» What the task requires
If a line in the records below contains the word "people", return that line.
[Supplied entries]
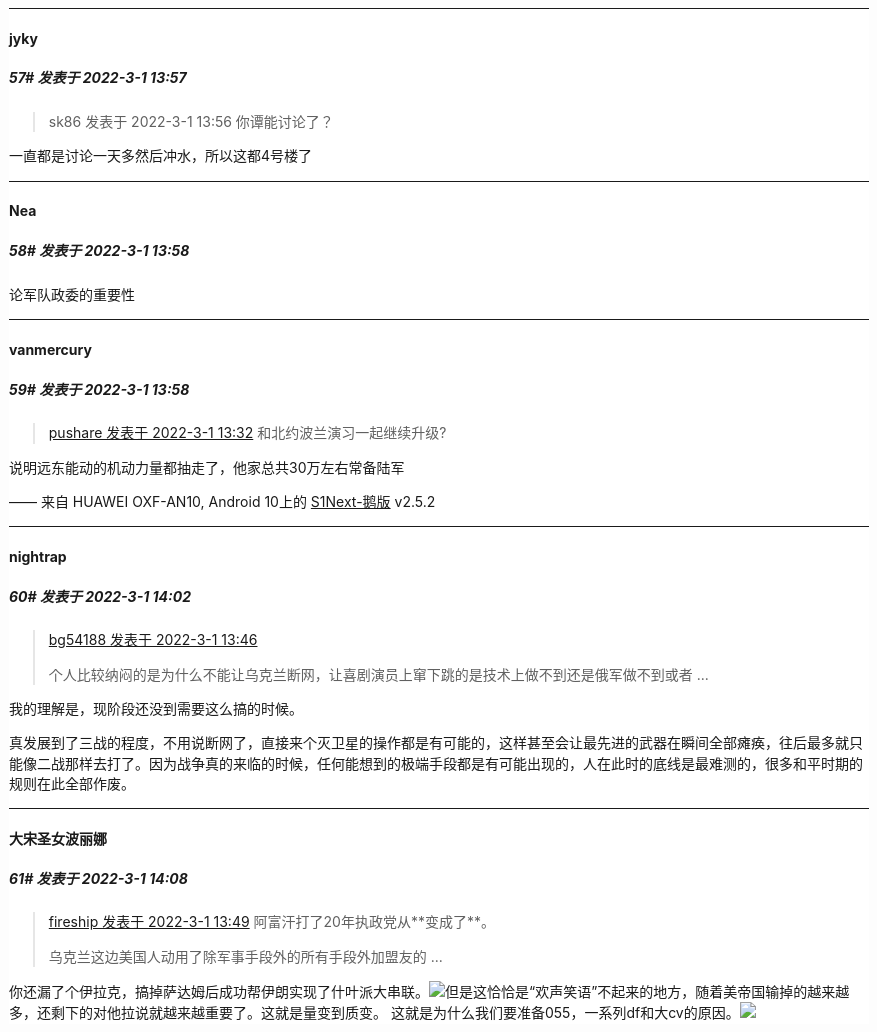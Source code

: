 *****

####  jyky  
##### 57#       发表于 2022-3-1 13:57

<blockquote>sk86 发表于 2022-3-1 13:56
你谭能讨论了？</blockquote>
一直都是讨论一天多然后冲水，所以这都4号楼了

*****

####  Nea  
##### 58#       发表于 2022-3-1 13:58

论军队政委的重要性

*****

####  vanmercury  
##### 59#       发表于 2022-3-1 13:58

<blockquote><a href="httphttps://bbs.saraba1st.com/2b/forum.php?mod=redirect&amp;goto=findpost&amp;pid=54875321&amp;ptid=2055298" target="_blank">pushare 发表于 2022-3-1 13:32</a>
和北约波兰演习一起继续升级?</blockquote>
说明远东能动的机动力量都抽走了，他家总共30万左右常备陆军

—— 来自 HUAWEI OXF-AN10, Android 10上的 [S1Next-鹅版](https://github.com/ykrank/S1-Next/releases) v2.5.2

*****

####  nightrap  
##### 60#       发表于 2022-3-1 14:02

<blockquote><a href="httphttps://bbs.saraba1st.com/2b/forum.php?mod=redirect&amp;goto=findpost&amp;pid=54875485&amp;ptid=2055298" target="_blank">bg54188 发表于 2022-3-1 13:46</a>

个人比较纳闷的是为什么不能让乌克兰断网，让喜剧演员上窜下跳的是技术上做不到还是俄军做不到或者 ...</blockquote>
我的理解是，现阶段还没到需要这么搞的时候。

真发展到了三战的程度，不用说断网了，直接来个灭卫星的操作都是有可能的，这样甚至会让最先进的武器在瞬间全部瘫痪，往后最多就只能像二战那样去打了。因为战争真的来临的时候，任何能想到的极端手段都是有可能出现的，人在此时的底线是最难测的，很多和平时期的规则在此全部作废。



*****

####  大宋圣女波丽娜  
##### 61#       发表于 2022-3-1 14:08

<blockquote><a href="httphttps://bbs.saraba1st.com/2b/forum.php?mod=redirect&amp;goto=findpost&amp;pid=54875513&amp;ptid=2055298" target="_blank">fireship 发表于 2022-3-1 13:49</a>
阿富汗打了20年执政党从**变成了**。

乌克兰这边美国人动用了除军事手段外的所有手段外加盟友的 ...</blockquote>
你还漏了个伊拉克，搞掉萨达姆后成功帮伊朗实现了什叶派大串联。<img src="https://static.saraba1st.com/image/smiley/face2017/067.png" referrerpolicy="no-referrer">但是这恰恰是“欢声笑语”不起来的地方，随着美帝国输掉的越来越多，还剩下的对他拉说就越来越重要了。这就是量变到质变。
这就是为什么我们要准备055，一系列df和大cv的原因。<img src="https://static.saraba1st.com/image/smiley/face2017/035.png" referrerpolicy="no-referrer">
[/Supplied entries]
[Supplied entries]
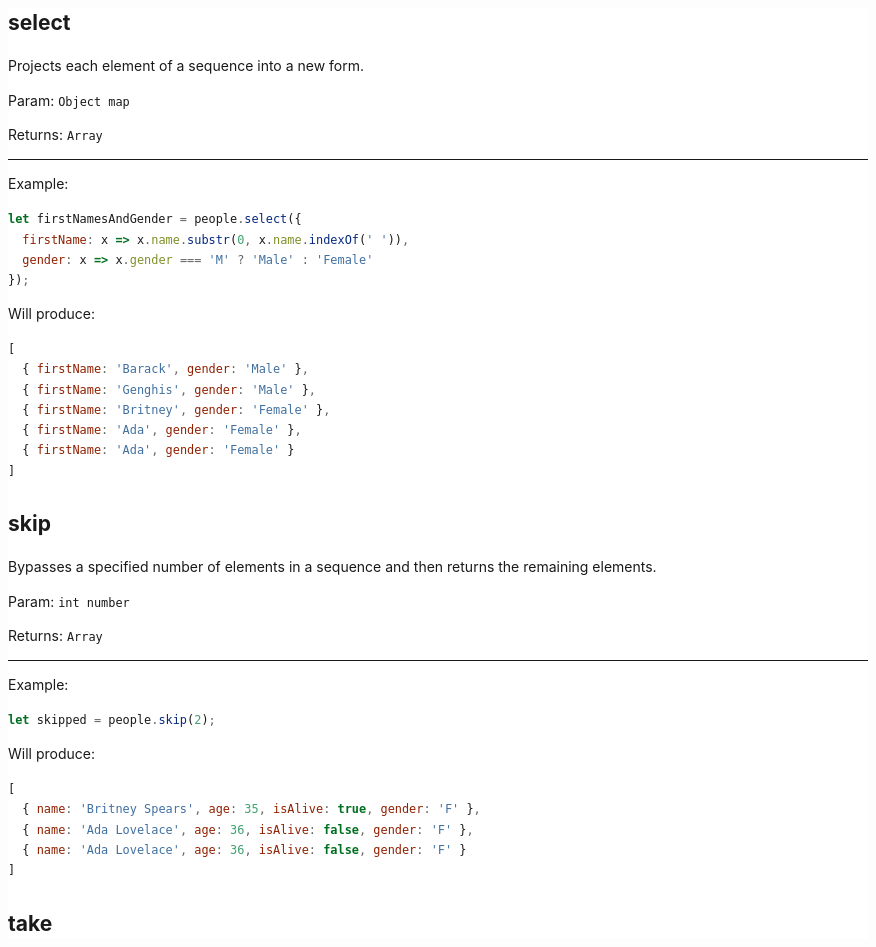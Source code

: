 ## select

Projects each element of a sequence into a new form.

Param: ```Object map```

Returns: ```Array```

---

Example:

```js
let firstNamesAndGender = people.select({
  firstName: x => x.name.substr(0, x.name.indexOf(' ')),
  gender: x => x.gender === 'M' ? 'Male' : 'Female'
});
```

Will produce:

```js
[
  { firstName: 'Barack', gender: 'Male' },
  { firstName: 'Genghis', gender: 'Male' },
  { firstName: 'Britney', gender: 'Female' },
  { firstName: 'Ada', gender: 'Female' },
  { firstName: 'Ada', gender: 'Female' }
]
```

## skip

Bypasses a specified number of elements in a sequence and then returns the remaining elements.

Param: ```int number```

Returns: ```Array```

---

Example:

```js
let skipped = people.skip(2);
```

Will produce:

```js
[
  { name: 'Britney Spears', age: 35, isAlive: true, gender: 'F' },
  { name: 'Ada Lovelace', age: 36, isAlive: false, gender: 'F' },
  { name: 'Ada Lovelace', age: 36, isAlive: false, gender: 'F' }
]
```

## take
[/Supplied entries]
[Supplied entries]
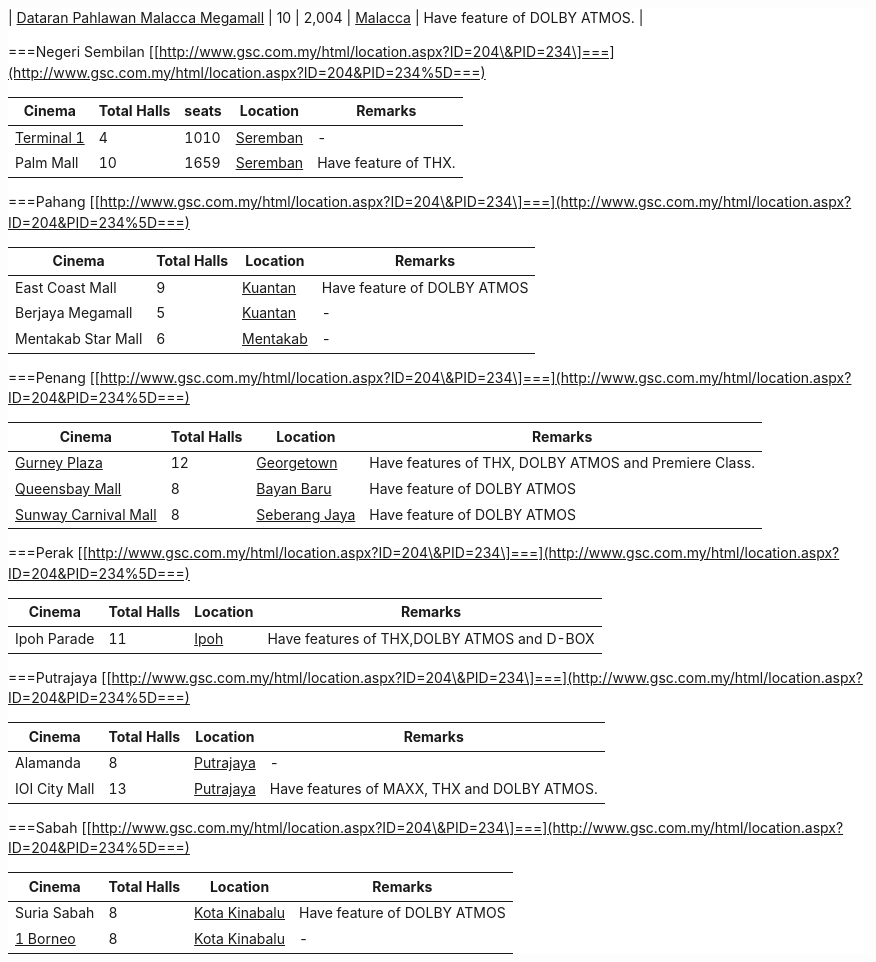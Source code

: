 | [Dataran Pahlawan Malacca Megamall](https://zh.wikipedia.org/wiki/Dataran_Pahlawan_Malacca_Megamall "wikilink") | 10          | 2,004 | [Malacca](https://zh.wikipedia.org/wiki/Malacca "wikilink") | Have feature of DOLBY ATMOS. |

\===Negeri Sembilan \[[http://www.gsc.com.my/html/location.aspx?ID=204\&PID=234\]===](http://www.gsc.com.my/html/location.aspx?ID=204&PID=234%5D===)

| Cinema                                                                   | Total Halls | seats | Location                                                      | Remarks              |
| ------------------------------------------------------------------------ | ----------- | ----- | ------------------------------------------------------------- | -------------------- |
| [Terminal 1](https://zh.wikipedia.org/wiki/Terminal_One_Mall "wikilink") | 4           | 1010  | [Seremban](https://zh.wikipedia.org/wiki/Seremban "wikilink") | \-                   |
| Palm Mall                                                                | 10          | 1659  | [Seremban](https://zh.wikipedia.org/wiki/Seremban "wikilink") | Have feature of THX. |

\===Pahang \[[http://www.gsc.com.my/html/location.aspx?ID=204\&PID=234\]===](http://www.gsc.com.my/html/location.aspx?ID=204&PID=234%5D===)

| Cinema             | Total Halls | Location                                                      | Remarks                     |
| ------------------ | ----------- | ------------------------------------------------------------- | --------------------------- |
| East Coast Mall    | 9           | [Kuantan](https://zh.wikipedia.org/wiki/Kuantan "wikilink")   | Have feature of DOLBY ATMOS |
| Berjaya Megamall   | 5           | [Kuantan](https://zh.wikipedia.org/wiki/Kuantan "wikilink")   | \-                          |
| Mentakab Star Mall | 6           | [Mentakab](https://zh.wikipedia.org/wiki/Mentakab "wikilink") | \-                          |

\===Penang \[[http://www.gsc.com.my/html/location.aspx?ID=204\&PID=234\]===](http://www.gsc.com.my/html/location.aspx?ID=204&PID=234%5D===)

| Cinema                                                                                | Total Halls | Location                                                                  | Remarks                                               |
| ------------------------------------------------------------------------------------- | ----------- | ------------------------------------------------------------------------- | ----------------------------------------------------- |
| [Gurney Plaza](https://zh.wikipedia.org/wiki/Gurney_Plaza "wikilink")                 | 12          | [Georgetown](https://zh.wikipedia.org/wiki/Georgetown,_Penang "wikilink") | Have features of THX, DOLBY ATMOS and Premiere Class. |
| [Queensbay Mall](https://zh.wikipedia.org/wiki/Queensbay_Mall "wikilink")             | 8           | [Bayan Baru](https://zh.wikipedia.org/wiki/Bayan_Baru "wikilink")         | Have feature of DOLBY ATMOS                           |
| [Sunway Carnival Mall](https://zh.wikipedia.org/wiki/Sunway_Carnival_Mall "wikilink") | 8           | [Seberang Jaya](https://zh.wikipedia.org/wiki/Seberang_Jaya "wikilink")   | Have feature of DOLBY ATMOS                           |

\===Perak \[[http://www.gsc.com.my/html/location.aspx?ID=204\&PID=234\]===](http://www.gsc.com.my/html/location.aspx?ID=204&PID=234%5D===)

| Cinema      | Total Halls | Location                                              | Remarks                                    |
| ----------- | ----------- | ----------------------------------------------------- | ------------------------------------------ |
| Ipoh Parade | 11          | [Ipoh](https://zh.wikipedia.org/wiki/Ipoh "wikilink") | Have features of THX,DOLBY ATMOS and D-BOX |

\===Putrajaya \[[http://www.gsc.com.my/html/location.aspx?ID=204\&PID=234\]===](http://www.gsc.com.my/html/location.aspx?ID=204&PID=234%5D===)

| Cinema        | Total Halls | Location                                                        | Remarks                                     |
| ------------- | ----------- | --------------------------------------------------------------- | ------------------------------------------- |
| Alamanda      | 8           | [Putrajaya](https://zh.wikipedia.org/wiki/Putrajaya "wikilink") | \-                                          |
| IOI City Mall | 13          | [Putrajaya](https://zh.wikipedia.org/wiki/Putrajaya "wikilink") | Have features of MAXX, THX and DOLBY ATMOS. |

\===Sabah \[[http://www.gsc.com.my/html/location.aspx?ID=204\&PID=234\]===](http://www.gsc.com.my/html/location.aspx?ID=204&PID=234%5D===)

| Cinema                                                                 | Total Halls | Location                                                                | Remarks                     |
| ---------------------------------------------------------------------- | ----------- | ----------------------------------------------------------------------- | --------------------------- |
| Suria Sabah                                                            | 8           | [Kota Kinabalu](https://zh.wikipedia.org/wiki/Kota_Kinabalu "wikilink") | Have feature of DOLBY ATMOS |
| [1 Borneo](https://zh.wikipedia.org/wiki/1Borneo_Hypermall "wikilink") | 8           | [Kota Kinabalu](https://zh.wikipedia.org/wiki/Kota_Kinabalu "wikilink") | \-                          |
[/Supplied entries]
» Result
let firstNamesAndGender = people.select({
let skipped = people.skip(2);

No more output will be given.